Data shown Block Start

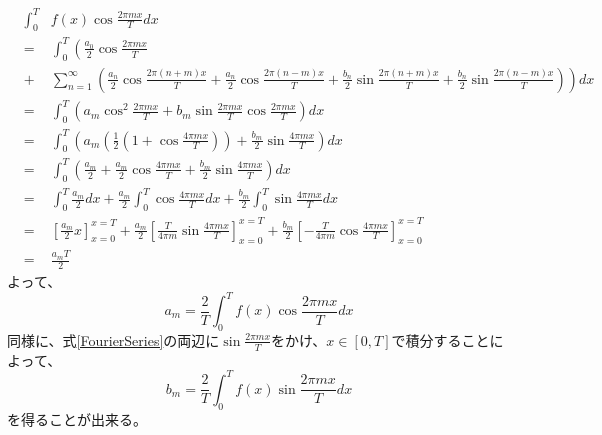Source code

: \documentclass[a4paper]{jsarticle}
\begin{document}
\begin{eqnarray}
	&{\int _0 ^T}& f \left( x \right) \cos \frac { 2 \pi mx } { T } dx \nonumber \\
	&=& \int _0 ^T \left( \frac { a_0 } { 2 } \cos \frac { 2 \pi mx } { T } \right. \nonumber \\
	&+& \left. \sum _{ n = 1} ^\infty \left( \frac { a_n } { 2 } \cos \frac { 2 \pi \left( n + m \right) x } { T } + \frac { a_n } { 2 } \cos \frac { 2 \pi \left( n - m \right) x } { T } + \frac { b_n } { 2 } \sin \frac { 2 \pi \left( n + m \right) x } { T } + \frac { b_n } { 2 } \sin \frac { 2 \pi \left( n - m \right) x } { T } \right) \right) dx \nonumber \\
	&=& \int _0 ^T \left( a_m \cos ^2 \frac { 2 \pi mx } { T } + b_m \sin \frac { 2 \pi mx } { T } \cos \frac { 2 \pi mx } { T } \right) dx \nonumber \\
	&=& \int _0 ^T \left( a_m \left( \frac { 1 } { 2 } \left( 1 + \cos \frac { 4 \pi mx } { T } \right) \right) + \frac { b_m } { 2 } \sin \frac { 4 \pi mx } { T } \right) dx \nonumber \\
	&=& \int _0 ^T \left( \frac { a_m } { 2 } + \frac { a_m } { 2 } \cos \frac { 4 \pi mx } { T } + \frac { b_m } { 2 } \sin \frac { 4 \pi mx } { T } \right) dx \nonumber \\
	&=& \int _0 ^T \frac { a_m } { 2 } dx + \frac { a_m } { 2 } \int _0 ^T \cos \frac { 4 \pi mx } { T } dx + \frac { b_m } { 2 } \int _0 ^T \sin \frac { 4 \pi mx } { T } dx \nonumber \\
	&=& \left[ \frac { a_m } { 2 } x \right] _{ x = 0 } ^{ x = T } + \frac { a_m } { 2 } \left[ \frac { T } { 4 \pi m } \sin \frac { 4 \pi mx } { T } \right] _{ x = 0 } ^{ x = T } + \frac { b_m } { 2 } \left[ - \frac { T } { 4 \pi m } \cos \frac { 4 \pi mx } { T } \right] _{ x = 0 } ^{ x = T } \nonumber \\
	&=& \frac { a_mT } { 2 }
\end{eqnarray}
よって、
\begin{equation}
a_m = \frac { 2 } { T } \int _0 ^T f \left( x \right) \cos \frac { 2 \pi mx } { T } dx
\end{equation}
同様に、式\ref{FourierSeries}の両辺に$\sin \frac { 2 \pi mx } { T }$をかけ、$x \in \left[ 0,T \right]$で積分することによって、
\begin{equation}
b_m = \frac { 2 } { T } \int _0 ^T f \left( x \right) \sin \frac { 2 \pi mx } { T } dx
\end{equation}
を得ることが出来る。
\end{document}
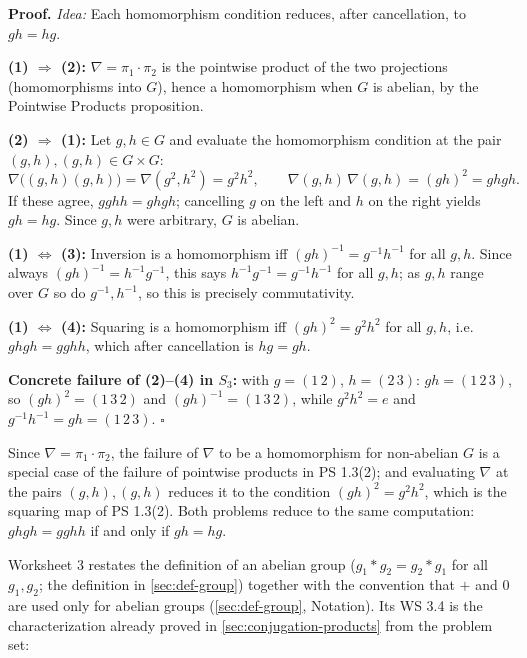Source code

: \documentclass[11pt]{report}
\renewenvironment{proof}[1][Proof]{\noindent\textbf{#1.} }{\hfill$\square$\par\vspace{5pt}}
\begin{document}
\begin{proof}
\textit{Idea:} Each homomorphism condition reduces, after cancellation, to $gh = hg$.\par
\textbf{(1) $\Rightarrow$ (2):} $\nabla = \pi_1 \cdot \pi_2$ is the pointwise product of the two projections (homomorphisms into $G$), hence a homomorphism when $G$ is abelian, by the Pointwise Products proposition.

\textbf{(2) $\Rightarrow$ (1):} Let $g, h \in G$ and evaluate the homomorphism condition at the pair $(g, h), (g, h) \in G \times G$:
\[ \nabla\big((g,h)(g,h)\big) = \nabla(g^2, h^2) = g^2 h^2, \qquad \nabla(g,h)\,\nabla(g,h) = (gh)^2 = ghgh. \]
If these agree, $gghh = ghgh$; cancelling $g$ on the left and $h$ on the right yields $gh = hg$. Since $g, h$ were arbitrary, $G$ is abelian.

\textbf{(1) $\Leftrightarrow$ (3):} Inversion is a homomorphism iff $(gh)^{-1} = g^{-1} h^{-1}$ for all $g, h$. Since always $(gh)^{-1} = h^{-1} g^{-1}$, this says $h^{-1} g^{-1} = g^{-1} h^{-1}$ for all $g, h$; as $g, h$ range over $G$ so do $g^{-1}, h^{-1}$, so this is precisely commutativity.

\textbf{(1) $\Leftrightarrow$ (4):} Squaring is a homomorphism iff $(gh)^2 = g^2 h^2$ for all $g, h$, i.e.\ $ghgh = gghh$, which after cancellation is $hg = gh$.

\textbf{Concrete failure of (2)--(4) in $S_3$:} with $g = (1\,2)$, $h = (2\,3)$: $gh = (1\,2\,3)$, so $(gh)^2 = (1\,3\,2)$ and $(gh)^{-1} = (1\,3\,2)$, while $g^2h^2 = e$ and $g^{-1}h^{-1} = gh = (1\,2\,3)$.
\end{proof}

\begin{rembox}\label{rem:relation-between-ps-1-3-2-ps-1-4-3}
Since $\nabla = \pi_1 \cdot \pi_2$, the failure of $\nabla$ to be a homomorphism for non-abelian $G$ is a special case of the failure of pointwise products in PS 1.3(2); and evaluating $\nabla$ at the pairs $(g,h), (g,h)$ reduces it to the condition $(gh)^2 = g^2 h^2$, which is the squaring map of PS 1.3(2). Both problems reduce to the same computation: $ghgh = gghh$ if and only if $gh = hg$.
\end{rembox}


Worksheet 3 restates the definition of an abelian group ($g_1 * g_2 = g_2 * g_1$ for all $g_1, g_2$; the definition in \ref{sec:def-group}) together with the convention that $+$ and $0$ are used only for abelian groups (\ref{sec:def-group}, Notation). Its WS 3.4 is the characterization already proved in \ref{sec:conjugation-products} from the problem set:
\end{document}
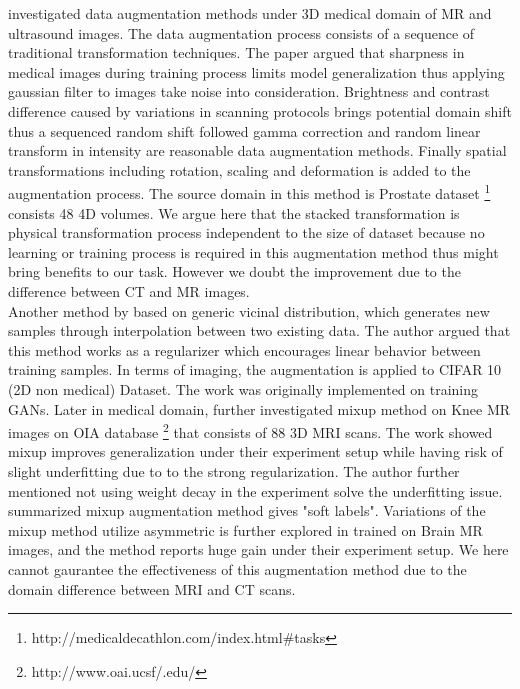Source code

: \cite{zhang_when_2019} investigated data augmentation methods under 3D medical domain of MR and ultrasound images. 
The data augmentation process consists of a sequence of traditional transformation techniques. The paper argued that sharpness in medical images during training process limits model generalization thus applying gaussian filter to images take noise into consideration. Brightness and contrast difference caused by variations in scanning protocols brings potential domain shift thus a sequenced random shift followed gamma correction and random linear transform in intensity are reasonable data augmentation methods. Finally spatial transformations including rotation, scaling and deformation is added to the augmentation process.
The source domain in this method is Prostate dataset \footnote{http://medicaldecathlon.com/index.html\#tasks} consists 48 4D volumes.
We argue here that the stacked transformation is physical transformation process independent to the size of dataset because no learning or training process is required in this augmentation method thus might bring benefits to our task. However we doubt the improvement due to the difference between CT and MR images.\\

Another method by \cite{zhang_mixup_2018} based on generic vicinal distribution, which generates new samples through interpolation between two existing data. The author argued that this method works as a regularizer which encourages linear behavior between training samples. In terms of imaging, the augmentation is applied to CIFAR 10 (2D non medical) Dataset.
The work was originally implemented on training GANs. Later in medical domain, \cite{panfilov_improving_2019} further investigated mixup method on Knee MR images on OIA database \footnote{http://www.oai.ucsf/.edu/} that consists of 88 3D MRI scans. The work showed mixup improves generalization under their experiment setup while having risk of slight underfitting due to to the strong regularization. The author further mentioned not using weight decay in the experiment solve the underfitting issue.
\cite{tajbakhsh_embracing_2020} summarized mixup augmentation method gives "soft labels". Variations of the mixup method utilize asymmetric is further explored in \cite{li_overfitting_2019} trained on Brain MR images, and the method reports huge gain under their experiment setup.
We here cannot gaurantee the effectiveness of this augmentation method due to the domain difference between MRI and CT scans.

Data shown Block End

Problem: Each record above should come back exactly the same, only without its pictures.

Reply to the exercise:
Source code

: \documentclass[a4paper]{jsarticle}
\begin{document}
\begin{eqnarray}
	&{\int _0 ^T}& f \left( x \right) \cos \frac { 2 \pi mx } { T } dx \nonumber \\
	&=& \int _0 ^T \left( \frac { a_0 } { 2 } \cos \frac { 2 \pi mx } { T } \right. \nonumber \\
	&+& \left. \sum _{ n = 1} ^\infty \left( \frac { a_n } { 2 } \cos \frac { 2 \pi \left( n + m \right) x } { T } + \frac { a_n } { 2 } \cos \frac { 2 \pi \left( n - m \right) x } { T } + \frac { b_n } { 2 } \sin \frac { 2 \pi \left( n + m \right) x } { T } + \frac { b_n } { 2 } \sin \frac { 2 \pi \left( n - m \right) x } { T } \right) \right) dx \nonumber \\
	&=& \int _0 ^T \left( a_m \cos ^2 \frac { 2 \pi mx } { T } + b_m \sin \frac { 2 \pi mx } { T } \cos \frac { 2 \pi mx } { T } \right) dx \nonumber \\
	&=& \int _0 ^T \left( a_m \left( \frac { 1 } { 2 } \left( 1 + \cos \frac { 4 \pi mx } { T } \right) \right) + \frac { b_m } { 2 } \sin \frac { 4 \pi mx } { T } \right) dx \nonumber \\
	&=& \int _0 ^T \left( \frac { a_m } { 2 } + \frac { a_m } { 2 } \cos \frac { 4 \pi mx } { T } + \frac { b_m } { 2 } \sin \frac { 4 \pi mx } { T } \right) dx \nonumber \\
	&=& \int _0 ^T \frac { a_m } { 2 } dx + \frac { a_m } { 2 } \int _0 ^T \cos \frac { 4 \pi mx } { T } dx + \frac { b_m } { 2 } \int _0 ^T \sin \frac { 4 \pi mx } { T } dx \nonumber \\
	&=& \left[ \frac { a_m } { 2 } x \right] _{ x = 0 } ^{ x = T } + \frac { a_m } { 2 } \left[ \frac { T } { 4 \pi m } \sin \frac { 4 \pi mx } { T } \right] _{ x = 0 } ^{ x = T } + \frac { b_m } { 2 } \left[ - \frac { T } { 4 \pi m } \cos \frac { 4 \pi mx } { T } \right] _{ x = 0 } ^{ x = T } \nonumber \\
	&=& \frac { a_mT } { 2 }
\end{eqnarray}
よって、
\begin{equation}
a_m = \frac { 2 } { T } \int _0 ^T f \left( x \right) \cos \frac { 2 \pi mx } { T } dx
\end{equation}
同様に、式\ref{FourierSeries}の両辺に$\sin \frac { 2 \pi mx } { T }$をかけ、$x \in \left[ 0,T \right]$で積分することによって、
\begin{equation}
b_m = \frac { 2 } { T } \int _0 ^T f \left( x \right) \sin \frac { 2 \pi mx } { T } dx
\end{equation}
を得ることが出来る。
\end{document}
Source code

: \documentclass[11pt]{report}
\renewenvironment{proof}[1][Proof]{\noindent\textbf{#1.} }{\hfill$\square$\par\vspace{5pt}}
\begin{document}
\begin{proof}
\textit{Idea:} Each homomorphism condition reduces, after cancellation, to $gh = hg$.\par
\textbf{(1) $\Rightarrow$ (2):} $\nabla = \pi_1 \cdot \pi_2$ is the pointwise product of the two projections (homomorphisms into $G$), hence a homomorphism when $G$ is abelian, by the Pointwise Products proposition.

\textbf{(2) $\Rightarrow$ (1):} Let $g, h \in G$ and evaluate the homomorphism condition at the pair $(g, h), (g, h) \in G \times G$:
\[ \nabla\big((g,h)(g,h)\big) = \nabla(g^2, h^2) = g^2 h^2, \qquad \nabla(g,h)\,\nabla(g,h) = (gh)^2 = ghgh. \]
If these agree, $gghh = ghgh$; cancelling $g$ on the left and $h$ on the right yields $gh = hg$. Since $g, h$ were arbitrary, $G$ is abelian.

\textbf{(1) $\Leftrightarrow$ (3):} Inversion is a homomorphism iff $(gh)^{-1} = g^{-1} h^{-1}$ for all $g, h$. Since always $(gh)^{-1} = h^{-1} g^{-1}$, this says $h^{-1} g^{-1} = g^{-1} h^{-1}$ for all $g, h$; as $g, h$ range over $G$ so do $g^{-1}, h^{-1}$, so this is precisely commutativity.

\textbf{(1) $\Leftrightarrow$ (4):} Squaring is a homomorphism iff $(gh)^2 = g^2 h^2$ for all $g, h$, i.e.\ $ghgh = gghh$, which after cancellation is $hg = gh$.

\textbf{Concrete failure of (2)--(4) in $S_3$:} with $g = (1\,2)$, $h = (2\,3)$: $gh = (1\,2\,3)$, so $(gh)^2 = (1\,3\,2)$ and $(gh)^{-1} = (1\,3\,2)$, while $g^2h^2 = e$ and $g^{-1}h^{-1} = gh = (1\,2\,3)$.
\end{proof}

\begin{rembox}\label{rem:relation-between-ps-1-3-2-ps-1-4-3}
Since $\nabla = \pi_1 \cdot \pi_2$, the failure of $\nabla$ to be a homomorphism for non-abelian $G$ is a special case of the failure of pointwise products in PS 1.3(2); and evaluating $\nabla$ at the pairs $(g,h), (g,h)$ reduces it to the condition $(gh)^2 = g^2 h^2$, which is the squaring map of PS 1.3(2). Both problems reduce to the same computation: $ghgh = gghh$ if and only if $gh = hg$.
\end{rembox}


Worksheet 3 restates the definition of an abelian group ($g_1 * g_2 = g_2 * g_1$ for all $g_1, g_2$; the definition in \ref{sec:def-group}) together with the convention that $+$ and $0$ are used only for abelian groups (\ref{sec:def-group}, Notation). Its WS 3.4 is the characterization already proved in \ref{sec:conjugation-products} from the problem set:
\end{document}
Source code

: \cite{zhang_when_2019} investigated data augmentation methods under 3D medical domain of MR and ultrasound images. 
The data augmentation process consists of a sequence of traditional transformation techniques. The paper argued that sharpness in medical images during training process limits model generalization thus applying gaussian filter to images take noise into consideration. Brightness and contrast difference caused by variations in scanning protocols brings potential domain shift thus a sequenced random shift followed gamma correction and random linear transform in intensity are reasonable data augmentation methods. Finally spatial transformations including rotation, scaling and deformation is added to the augmentation process.
The source domain in this method is Prostate dataset \footnote{http://medicaldecathlon.com/index.html\#tasks} consists 48 4D volumes.
We argue here that the stacked transformation is physical transformation process independent to the size of dataset because no learning or training process is required in this augmentation method thus might bring benefits to our task. However we doubt the improvement due to the difference between CT and MR images.\\

Another method by \cite{zhang_mixup_2018} based on generic vicinal distribution, which generates new samples through interpolation between two existing data. The author argued that this method works as a regularizer which encourages linear behavior between training samples. In terms of imaging, the augmentation is applied to CIFAR 10 (2D non medical) Dataset.
The work was originally implemented on training GANs. Later in medical domain, \cite{panfilov_improving_2019} further investigated mixup method on Knee MR images on OIA database \footnote{http://www.oai.ucsf/.edu/} that consists of 88 3D MRI scans. The work showed mixup improves generalization under their experiment setup while having risk of slight underfitting due to to the strong regularization. The author further mentioned not using weight decay in the experiment solve the underfitting issue.
\cite{tajbakhsh_embracing_2020} summarized mixup augmentation method gives "soft labels". Variations of the mixup method utilize asymmetric is further explored in \cite{li_overfitting_2019} trained on Brain MR images, and the method reports huge gain under their experiment setup.
We here cannot gaurantee the effectiveness of this augmentation method due to the domain difference between MRI and CT scans.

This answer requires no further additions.